Simon Frith offers a way of understanding the difference between Sinatra and Elvis by referring to Dave Laing’s book, Buddy Holly (1972). Laing says that those interested in understanding rock music need to have the musical equivalent of film studies’ distinction between the auteur and the metteur en scene. According to Laing:

The musical equivalent of the metteur en scene is the performer who regards a song as an actor does his part—as something to be expressed, something to get across . . . . The vocal style of the singer is determined almost entirely by the emotional connotations of the words.

Frank Sinatra, then, was the musical equivalent of the metteur en scene. In contrast, says Laing, the rock auteur

is determined not by the unique features of the song but by his personal style, the ensemble of vocal effects that characterize the whole body his work.

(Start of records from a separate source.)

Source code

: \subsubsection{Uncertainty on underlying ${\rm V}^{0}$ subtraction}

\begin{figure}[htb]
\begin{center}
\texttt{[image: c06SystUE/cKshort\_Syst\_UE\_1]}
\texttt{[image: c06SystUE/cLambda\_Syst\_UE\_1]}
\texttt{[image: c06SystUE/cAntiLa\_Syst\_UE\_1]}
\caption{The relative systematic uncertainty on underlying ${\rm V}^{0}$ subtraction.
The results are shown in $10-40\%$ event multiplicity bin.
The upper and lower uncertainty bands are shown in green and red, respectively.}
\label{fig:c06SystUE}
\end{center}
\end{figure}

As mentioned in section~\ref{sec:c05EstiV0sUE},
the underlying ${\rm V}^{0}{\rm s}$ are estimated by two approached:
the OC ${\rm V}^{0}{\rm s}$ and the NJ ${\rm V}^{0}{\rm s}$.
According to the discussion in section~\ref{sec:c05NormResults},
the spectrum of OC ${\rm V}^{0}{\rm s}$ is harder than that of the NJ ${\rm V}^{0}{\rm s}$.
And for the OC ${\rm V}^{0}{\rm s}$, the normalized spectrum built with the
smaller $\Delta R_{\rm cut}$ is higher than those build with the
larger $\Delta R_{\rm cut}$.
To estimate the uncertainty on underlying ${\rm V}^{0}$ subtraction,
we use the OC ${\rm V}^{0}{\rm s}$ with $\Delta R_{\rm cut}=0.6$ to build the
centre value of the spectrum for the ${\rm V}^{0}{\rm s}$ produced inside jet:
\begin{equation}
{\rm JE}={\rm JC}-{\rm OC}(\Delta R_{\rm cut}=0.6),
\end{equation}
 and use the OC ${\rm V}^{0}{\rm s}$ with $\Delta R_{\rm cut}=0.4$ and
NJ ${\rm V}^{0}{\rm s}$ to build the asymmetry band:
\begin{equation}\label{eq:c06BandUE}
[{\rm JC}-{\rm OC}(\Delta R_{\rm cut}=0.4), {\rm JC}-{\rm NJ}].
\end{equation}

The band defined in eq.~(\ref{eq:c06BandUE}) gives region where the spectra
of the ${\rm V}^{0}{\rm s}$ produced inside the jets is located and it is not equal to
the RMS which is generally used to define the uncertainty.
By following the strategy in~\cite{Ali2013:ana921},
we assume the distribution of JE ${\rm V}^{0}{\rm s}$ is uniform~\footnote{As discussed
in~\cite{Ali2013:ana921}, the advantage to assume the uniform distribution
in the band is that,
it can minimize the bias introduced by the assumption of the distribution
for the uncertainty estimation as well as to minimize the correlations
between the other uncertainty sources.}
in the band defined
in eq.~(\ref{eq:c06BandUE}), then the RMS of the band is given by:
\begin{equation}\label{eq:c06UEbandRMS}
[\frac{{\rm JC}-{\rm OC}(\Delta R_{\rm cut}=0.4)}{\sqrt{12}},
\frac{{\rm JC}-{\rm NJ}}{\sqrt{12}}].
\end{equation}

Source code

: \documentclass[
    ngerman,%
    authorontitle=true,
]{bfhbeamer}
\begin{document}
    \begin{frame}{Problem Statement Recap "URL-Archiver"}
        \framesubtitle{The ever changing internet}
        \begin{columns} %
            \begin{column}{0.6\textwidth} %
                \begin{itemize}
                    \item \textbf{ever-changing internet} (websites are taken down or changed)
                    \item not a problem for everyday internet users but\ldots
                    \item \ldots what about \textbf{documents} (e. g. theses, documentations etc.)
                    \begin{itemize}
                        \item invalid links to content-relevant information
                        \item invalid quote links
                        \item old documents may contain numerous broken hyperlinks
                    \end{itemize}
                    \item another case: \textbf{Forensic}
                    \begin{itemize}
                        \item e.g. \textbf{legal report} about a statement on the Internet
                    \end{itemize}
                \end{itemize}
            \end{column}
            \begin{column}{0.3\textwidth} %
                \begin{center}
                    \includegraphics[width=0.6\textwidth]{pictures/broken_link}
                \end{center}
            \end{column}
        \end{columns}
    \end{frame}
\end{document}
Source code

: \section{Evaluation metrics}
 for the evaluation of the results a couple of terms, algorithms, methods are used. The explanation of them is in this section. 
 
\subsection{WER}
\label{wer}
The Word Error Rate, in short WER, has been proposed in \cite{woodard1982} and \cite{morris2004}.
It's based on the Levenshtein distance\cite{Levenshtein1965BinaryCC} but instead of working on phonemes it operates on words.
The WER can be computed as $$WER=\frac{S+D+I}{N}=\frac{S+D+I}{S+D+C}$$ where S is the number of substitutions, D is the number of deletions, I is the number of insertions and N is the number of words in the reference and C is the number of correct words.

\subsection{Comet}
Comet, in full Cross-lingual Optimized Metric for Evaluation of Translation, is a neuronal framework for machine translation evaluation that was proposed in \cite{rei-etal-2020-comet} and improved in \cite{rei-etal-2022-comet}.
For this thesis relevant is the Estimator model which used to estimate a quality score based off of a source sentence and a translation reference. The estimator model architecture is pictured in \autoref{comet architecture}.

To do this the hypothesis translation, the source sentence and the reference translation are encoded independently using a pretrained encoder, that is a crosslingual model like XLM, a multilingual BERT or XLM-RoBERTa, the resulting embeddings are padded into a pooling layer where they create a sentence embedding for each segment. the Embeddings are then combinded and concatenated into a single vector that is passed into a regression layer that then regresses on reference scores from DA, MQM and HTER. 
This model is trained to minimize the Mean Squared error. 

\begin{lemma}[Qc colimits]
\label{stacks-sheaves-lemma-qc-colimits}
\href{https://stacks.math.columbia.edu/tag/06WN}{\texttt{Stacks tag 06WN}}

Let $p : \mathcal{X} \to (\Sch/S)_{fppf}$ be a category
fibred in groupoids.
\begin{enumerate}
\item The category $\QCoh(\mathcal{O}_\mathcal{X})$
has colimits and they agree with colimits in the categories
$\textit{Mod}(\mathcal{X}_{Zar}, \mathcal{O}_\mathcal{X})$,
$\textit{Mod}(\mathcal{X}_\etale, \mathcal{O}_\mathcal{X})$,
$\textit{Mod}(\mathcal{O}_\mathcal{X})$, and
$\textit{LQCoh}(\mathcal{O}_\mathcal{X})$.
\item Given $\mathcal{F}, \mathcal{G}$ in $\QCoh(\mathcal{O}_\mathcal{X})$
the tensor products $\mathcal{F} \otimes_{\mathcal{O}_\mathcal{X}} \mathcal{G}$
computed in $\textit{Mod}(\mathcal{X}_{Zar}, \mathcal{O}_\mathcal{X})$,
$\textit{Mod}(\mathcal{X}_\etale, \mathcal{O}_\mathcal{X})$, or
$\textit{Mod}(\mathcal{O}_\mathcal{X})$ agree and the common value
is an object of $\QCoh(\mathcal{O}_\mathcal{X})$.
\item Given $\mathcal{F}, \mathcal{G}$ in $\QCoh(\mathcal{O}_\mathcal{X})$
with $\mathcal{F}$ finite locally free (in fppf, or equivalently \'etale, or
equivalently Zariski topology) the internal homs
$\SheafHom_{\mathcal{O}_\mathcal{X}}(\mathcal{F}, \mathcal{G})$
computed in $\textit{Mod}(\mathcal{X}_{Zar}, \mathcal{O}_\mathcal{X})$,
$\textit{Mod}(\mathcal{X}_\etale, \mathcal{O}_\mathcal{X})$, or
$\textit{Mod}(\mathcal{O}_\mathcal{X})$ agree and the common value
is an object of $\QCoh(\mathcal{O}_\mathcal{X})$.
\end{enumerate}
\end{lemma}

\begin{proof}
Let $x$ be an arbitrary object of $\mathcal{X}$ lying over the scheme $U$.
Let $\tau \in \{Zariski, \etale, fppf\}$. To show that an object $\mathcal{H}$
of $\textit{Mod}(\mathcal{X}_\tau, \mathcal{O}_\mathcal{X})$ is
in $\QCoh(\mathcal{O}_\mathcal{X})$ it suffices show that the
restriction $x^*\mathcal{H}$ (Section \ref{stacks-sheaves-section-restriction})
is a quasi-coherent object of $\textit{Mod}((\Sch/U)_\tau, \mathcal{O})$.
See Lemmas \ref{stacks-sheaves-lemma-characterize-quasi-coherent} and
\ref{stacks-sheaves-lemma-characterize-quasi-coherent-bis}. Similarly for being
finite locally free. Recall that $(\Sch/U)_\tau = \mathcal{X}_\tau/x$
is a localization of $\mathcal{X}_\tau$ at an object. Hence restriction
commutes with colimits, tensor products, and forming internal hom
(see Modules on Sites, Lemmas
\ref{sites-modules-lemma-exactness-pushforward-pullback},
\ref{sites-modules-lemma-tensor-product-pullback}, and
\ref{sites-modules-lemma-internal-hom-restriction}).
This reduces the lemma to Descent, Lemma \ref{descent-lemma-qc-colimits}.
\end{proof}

Elvis, then, was the equivalent of an auteur: the meaning of the song is not simply organized around the words, but rather in the exceptional nature of his singing style. Sinatra condemned Elvis because he didn’t understand his music, nor could he, at the time, quite grasp the historic rupture in American popular music that Elvis represented. In film historical terms, Sinatra was the old, “classical” Hollywood, while Elvis anticipated the age—our age—of the independent film, the age of the auteur.